L’honorable Lucien Houngnibo s’indigne

Le délai au terme duquel le mandat des maires vient à expiration, n’a pas été fixé dans la proposition de loi votée par les députés le mardi dernier à l’Assemblée Nationale. Cette situation suscite déjà, aussi bien dans le rang de certains députés qui sont d’avis contraire que dans le rang de certains hommes politiques, des réactions diverses. En effet, le député Lucien Houngnibo des FCBE fait partie des députés qui ont introduit des amendements à la proposition de loi, afin que des gardes fous soient érigés dans la loi, pour éviter des dérapages du côté des maires au cours de cette période transitoire. Le député évoque ici les raisons de son abstention lors du vote de cette loi. Selon ses explications, s’il faut prendre une loi pour proroger le mandat des maires, on ne doit pas leur donner les pleins pouvoirs, parce qu’ils ont été mandatés par une population, et cette population ne s’est pas prononcée sur cette prorogation, et c’est seulement au niveau du parlement que les députés prennent ces textes de loi pour dire qu’ils vont continuer par gérer. Pour lui, ce ne sera pas compris par les populations si on ne met pas un peu de garde-fou. Il ajoute qu’on comprend aisément aujourd’hui les préoccupations du ministre de la décentralisation. Quand on voit comment les lotissements se font dans les communes, ça ne respecte pas les normes.
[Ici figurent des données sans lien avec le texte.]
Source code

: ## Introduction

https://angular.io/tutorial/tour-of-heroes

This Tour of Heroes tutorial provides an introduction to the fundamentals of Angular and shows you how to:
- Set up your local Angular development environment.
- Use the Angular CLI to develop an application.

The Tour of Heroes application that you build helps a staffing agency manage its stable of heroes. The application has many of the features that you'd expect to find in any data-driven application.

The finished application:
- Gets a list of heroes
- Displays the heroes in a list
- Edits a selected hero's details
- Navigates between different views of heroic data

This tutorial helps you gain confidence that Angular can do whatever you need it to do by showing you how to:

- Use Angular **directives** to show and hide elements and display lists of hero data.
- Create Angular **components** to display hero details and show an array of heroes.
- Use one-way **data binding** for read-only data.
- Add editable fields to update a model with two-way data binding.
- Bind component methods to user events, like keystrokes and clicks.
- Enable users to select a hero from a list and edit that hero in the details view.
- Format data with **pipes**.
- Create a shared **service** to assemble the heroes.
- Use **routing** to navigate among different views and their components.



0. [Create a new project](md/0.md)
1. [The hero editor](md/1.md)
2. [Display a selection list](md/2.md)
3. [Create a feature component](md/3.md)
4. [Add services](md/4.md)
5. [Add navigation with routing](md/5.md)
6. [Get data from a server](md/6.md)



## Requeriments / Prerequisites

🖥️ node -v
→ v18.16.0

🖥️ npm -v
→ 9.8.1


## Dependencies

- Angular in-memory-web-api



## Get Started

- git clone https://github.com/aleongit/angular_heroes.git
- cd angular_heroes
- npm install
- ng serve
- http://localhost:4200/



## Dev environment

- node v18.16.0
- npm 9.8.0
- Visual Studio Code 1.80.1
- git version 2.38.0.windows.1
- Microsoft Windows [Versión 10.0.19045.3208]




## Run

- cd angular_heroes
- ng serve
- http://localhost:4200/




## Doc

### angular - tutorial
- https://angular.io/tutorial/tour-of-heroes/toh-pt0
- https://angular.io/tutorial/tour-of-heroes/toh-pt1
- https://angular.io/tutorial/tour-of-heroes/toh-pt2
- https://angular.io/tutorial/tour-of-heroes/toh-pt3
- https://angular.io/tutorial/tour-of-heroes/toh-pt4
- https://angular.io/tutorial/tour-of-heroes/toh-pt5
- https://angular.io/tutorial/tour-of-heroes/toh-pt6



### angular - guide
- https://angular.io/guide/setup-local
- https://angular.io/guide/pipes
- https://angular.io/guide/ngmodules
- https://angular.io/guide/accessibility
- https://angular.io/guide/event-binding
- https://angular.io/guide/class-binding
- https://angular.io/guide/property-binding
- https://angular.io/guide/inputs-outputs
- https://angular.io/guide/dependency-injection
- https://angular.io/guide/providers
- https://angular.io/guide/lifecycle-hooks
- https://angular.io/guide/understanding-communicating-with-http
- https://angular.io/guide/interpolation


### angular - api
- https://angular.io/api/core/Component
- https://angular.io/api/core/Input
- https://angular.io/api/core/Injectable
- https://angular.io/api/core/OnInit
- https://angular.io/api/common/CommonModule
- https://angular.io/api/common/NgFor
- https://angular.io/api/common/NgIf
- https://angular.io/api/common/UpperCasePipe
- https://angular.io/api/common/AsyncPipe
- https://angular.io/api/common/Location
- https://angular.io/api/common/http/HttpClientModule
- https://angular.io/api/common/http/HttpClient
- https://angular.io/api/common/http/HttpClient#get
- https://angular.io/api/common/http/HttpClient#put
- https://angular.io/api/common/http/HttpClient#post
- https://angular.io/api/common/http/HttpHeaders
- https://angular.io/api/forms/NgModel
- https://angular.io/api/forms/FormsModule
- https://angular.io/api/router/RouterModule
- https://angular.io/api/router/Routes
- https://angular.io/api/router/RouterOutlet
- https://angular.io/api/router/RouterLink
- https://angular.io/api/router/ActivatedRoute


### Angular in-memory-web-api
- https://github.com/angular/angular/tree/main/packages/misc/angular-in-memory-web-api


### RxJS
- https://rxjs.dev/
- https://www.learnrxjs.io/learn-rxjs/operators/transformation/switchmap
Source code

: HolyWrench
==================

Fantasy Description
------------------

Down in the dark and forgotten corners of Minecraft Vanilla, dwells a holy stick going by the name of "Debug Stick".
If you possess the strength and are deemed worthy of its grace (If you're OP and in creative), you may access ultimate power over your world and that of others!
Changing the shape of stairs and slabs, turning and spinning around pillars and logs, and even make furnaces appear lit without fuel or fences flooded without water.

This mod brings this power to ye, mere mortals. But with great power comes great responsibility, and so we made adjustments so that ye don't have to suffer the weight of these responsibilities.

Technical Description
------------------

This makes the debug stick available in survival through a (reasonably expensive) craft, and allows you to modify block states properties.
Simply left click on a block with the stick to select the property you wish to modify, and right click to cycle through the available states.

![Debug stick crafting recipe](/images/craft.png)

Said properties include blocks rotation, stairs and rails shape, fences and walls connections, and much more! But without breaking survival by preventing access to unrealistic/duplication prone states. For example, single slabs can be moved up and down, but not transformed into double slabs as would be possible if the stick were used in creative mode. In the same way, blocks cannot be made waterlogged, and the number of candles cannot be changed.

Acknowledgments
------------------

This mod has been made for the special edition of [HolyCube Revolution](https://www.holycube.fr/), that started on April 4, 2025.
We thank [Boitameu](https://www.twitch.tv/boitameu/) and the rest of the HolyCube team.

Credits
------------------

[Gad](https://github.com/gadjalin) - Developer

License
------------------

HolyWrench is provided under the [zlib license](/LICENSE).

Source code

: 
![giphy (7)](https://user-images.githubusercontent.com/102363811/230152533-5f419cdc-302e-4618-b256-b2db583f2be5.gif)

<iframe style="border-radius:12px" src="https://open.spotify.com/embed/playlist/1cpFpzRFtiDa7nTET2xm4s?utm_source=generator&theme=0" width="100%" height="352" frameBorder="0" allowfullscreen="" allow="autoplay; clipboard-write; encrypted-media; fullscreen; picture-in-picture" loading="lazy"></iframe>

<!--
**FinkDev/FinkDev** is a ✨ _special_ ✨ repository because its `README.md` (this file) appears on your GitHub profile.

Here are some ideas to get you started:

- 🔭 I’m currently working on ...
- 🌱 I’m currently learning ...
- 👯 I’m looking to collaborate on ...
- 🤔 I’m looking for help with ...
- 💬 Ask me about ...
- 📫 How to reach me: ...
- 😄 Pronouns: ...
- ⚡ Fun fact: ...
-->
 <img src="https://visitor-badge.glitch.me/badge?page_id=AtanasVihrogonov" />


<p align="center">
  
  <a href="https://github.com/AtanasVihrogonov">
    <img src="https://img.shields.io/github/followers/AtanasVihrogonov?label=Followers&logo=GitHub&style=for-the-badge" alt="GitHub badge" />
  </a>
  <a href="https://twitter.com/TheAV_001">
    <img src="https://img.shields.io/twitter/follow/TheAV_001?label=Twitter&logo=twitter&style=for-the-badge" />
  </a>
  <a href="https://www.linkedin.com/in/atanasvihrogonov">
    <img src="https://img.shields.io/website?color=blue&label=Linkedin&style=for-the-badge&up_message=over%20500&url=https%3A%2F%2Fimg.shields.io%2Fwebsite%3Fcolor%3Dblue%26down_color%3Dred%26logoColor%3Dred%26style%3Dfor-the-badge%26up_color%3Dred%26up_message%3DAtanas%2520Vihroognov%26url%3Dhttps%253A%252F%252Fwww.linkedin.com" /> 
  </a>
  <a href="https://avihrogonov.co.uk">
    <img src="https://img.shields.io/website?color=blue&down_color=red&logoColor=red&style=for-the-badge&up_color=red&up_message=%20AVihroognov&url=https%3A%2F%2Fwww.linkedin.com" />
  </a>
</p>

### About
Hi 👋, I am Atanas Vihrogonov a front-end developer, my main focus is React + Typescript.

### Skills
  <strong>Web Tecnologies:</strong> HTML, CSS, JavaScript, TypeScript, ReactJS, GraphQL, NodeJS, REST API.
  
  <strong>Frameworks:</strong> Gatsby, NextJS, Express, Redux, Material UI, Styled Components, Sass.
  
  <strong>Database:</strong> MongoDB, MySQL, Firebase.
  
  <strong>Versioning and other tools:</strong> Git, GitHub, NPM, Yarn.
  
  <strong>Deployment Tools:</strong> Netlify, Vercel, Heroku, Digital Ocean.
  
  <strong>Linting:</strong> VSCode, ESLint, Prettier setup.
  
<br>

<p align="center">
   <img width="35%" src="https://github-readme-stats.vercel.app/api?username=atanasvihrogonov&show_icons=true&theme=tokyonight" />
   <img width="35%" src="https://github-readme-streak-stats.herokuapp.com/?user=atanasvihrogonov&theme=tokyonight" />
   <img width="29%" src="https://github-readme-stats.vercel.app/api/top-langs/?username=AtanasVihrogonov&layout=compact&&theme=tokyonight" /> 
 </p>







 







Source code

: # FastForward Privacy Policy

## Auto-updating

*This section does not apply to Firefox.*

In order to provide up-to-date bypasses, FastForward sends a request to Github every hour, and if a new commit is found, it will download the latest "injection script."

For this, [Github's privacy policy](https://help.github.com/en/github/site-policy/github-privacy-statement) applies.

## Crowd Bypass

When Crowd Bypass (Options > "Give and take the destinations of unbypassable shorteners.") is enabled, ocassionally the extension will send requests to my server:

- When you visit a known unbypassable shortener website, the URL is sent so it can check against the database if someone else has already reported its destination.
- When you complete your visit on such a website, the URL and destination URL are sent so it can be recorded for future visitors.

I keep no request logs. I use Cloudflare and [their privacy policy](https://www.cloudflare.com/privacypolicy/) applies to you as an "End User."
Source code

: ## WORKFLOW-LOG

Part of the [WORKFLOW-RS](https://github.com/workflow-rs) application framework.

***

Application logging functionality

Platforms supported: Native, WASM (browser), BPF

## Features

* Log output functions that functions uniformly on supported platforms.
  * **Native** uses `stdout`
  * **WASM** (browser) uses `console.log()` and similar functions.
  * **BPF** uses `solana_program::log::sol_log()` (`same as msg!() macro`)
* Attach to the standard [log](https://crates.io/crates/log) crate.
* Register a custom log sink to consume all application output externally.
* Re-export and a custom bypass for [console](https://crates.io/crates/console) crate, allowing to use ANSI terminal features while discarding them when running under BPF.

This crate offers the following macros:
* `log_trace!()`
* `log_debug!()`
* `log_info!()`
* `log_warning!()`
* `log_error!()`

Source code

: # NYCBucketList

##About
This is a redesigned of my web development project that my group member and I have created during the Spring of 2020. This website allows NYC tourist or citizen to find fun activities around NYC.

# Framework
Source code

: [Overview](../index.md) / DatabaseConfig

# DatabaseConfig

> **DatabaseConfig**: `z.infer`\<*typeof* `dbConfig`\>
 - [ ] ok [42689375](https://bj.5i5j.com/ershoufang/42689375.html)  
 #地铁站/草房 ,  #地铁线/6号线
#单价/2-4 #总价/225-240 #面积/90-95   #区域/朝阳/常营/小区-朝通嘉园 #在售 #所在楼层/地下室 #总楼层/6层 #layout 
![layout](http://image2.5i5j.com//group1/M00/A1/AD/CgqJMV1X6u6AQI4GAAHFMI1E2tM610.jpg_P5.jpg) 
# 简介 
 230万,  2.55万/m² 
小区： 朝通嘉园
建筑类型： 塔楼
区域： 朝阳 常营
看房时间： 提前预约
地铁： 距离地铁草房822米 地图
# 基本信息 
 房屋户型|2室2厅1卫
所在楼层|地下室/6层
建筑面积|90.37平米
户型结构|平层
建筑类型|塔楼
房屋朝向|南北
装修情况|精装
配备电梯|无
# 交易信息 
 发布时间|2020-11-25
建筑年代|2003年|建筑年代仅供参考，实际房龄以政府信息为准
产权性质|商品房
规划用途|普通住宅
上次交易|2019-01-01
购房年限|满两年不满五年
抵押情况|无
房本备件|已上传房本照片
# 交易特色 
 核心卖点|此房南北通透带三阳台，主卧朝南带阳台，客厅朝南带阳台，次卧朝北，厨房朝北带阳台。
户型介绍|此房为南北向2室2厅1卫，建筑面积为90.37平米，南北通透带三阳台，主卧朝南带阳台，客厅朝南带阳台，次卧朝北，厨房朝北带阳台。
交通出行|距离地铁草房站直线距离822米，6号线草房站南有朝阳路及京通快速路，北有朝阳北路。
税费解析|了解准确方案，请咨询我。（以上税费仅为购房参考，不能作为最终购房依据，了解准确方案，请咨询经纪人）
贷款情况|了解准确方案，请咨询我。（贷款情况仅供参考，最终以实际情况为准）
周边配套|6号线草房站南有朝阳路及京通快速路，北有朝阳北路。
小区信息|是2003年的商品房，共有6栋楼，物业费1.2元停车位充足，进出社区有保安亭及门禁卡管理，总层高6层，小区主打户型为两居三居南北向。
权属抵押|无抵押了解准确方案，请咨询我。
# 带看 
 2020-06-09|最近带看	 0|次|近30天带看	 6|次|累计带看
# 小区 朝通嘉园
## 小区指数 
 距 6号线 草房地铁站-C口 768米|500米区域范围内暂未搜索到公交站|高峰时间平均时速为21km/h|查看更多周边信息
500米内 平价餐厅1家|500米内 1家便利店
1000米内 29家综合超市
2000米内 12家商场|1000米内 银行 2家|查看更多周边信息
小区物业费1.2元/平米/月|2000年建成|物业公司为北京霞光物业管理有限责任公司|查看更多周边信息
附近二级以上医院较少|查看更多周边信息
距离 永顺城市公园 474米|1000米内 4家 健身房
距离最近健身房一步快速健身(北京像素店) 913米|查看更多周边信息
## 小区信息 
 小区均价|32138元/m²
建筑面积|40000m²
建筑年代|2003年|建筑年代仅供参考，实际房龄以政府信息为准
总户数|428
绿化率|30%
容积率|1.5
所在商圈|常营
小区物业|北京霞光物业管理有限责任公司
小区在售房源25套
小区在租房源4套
C’est pour cette raison qu’il affirme qu’au lieu de leur donner les pleins pouvoirs pendant cette période de transition, il serait mieux de leur restreindre un peu leur pouvoir. « Quand la fin de leur mandat s’approchait, ils étaient pressés de passer tous les marchés et de vider tout ce qui restait au niveau des recettes et perceptions. C’est la remarque générale que nous avons faite. Si aujourd’hui, on leur donne la latitude de continuer à gérer, surtout sans aucune limite, il faut craindre le pire », a-t-il martelé. Pour terminer, le député d’Allada conclut que, selon lui, et suivant les explications de la présidente de la commission des lois, aucune élection ne pourra se tenir en 2013.